--- Problem description ---
From the listing that follows, count the lines including "time" and give the number alone.

--- Data shown ---
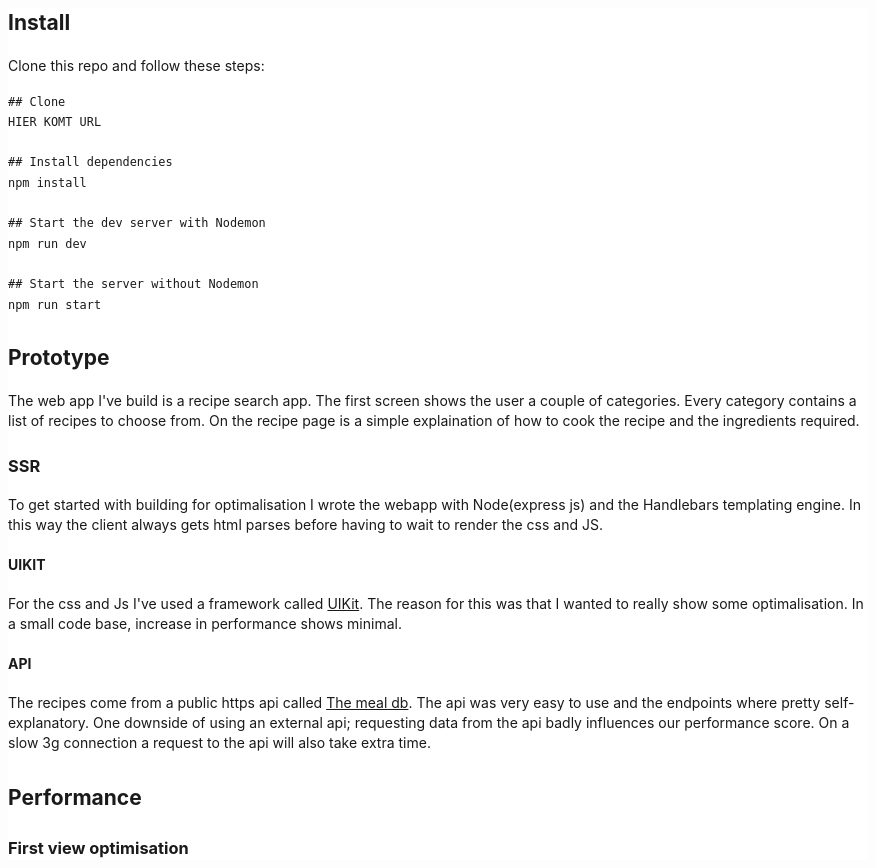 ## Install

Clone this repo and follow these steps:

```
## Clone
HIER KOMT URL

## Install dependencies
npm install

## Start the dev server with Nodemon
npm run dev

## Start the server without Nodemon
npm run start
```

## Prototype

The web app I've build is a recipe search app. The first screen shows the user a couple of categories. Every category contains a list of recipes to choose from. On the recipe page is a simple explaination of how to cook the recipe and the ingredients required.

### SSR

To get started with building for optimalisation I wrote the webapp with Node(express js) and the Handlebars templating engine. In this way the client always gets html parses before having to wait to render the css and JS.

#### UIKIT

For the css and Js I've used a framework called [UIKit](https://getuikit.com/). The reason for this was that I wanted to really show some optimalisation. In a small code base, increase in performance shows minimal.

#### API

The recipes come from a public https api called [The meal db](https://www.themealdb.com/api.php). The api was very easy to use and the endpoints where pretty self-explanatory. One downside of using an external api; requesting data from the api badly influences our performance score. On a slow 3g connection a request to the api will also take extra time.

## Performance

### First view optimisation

---

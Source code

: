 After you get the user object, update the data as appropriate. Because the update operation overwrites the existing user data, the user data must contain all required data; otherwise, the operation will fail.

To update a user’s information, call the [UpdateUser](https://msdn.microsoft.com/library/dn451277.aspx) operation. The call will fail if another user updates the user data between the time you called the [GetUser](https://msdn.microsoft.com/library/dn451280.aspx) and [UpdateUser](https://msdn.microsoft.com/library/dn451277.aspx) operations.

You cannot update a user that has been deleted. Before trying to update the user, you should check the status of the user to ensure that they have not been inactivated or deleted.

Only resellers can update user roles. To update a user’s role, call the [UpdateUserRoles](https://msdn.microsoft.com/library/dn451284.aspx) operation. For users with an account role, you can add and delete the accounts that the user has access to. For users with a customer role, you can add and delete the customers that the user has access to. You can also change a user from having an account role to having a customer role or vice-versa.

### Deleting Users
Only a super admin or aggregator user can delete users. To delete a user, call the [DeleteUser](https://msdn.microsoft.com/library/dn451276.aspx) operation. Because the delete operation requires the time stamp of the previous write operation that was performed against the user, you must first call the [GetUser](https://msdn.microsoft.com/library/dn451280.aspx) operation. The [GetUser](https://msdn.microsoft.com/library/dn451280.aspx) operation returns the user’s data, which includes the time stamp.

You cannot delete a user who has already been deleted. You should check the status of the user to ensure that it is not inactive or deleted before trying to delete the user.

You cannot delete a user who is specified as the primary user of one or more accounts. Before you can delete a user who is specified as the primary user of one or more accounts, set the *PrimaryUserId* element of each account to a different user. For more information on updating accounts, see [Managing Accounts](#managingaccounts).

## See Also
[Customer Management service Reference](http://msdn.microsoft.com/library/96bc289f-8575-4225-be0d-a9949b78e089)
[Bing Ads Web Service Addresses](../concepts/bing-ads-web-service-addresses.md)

* * *

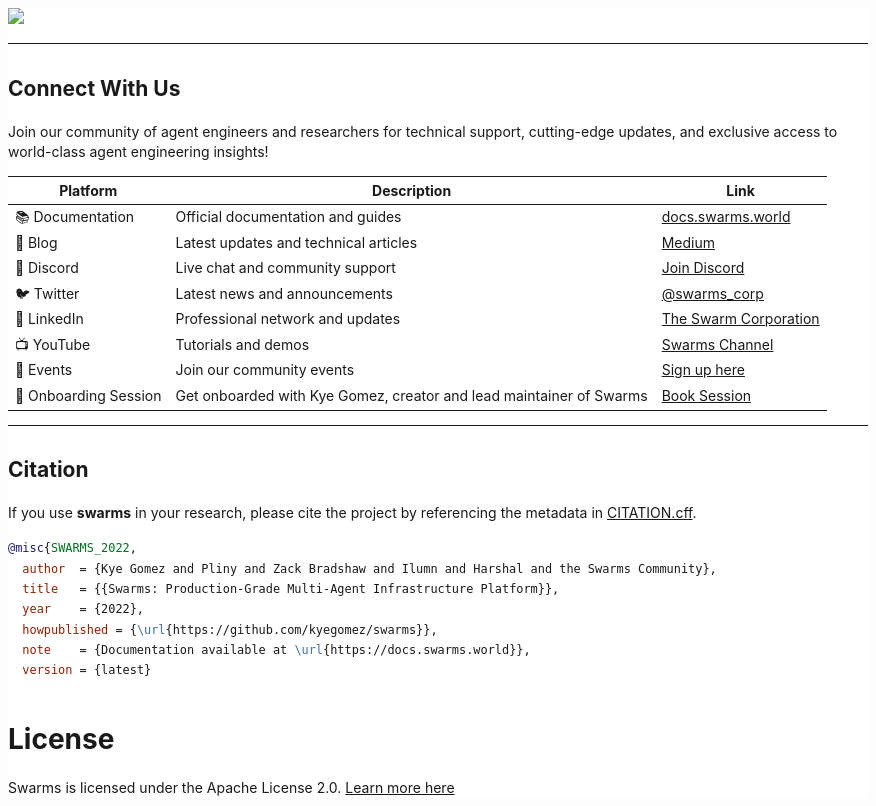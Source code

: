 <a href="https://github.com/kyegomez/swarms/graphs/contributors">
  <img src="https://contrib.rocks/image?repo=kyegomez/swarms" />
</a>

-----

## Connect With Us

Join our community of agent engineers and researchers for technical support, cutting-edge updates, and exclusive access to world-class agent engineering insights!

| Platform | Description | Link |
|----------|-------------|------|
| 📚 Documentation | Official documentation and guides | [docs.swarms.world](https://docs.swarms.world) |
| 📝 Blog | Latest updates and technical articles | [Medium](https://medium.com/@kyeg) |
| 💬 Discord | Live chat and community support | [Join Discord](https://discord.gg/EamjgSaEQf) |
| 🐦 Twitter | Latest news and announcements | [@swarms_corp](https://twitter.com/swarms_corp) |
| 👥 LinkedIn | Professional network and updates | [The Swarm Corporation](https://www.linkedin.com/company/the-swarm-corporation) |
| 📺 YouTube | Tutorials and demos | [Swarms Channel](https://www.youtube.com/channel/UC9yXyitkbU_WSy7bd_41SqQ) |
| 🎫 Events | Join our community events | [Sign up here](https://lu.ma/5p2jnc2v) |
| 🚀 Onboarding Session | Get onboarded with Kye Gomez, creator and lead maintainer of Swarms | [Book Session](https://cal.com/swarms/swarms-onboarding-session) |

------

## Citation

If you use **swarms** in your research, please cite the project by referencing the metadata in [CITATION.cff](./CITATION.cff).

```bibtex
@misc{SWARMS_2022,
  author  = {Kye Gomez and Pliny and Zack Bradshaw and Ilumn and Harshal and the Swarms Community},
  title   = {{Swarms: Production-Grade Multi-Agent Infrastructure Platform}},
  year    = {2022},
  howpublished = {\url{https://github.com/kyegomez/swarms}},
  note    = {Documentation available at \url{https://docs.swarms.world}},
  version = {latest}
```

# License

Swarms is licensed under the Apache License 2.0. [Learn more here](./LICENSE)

--- Solution ---
3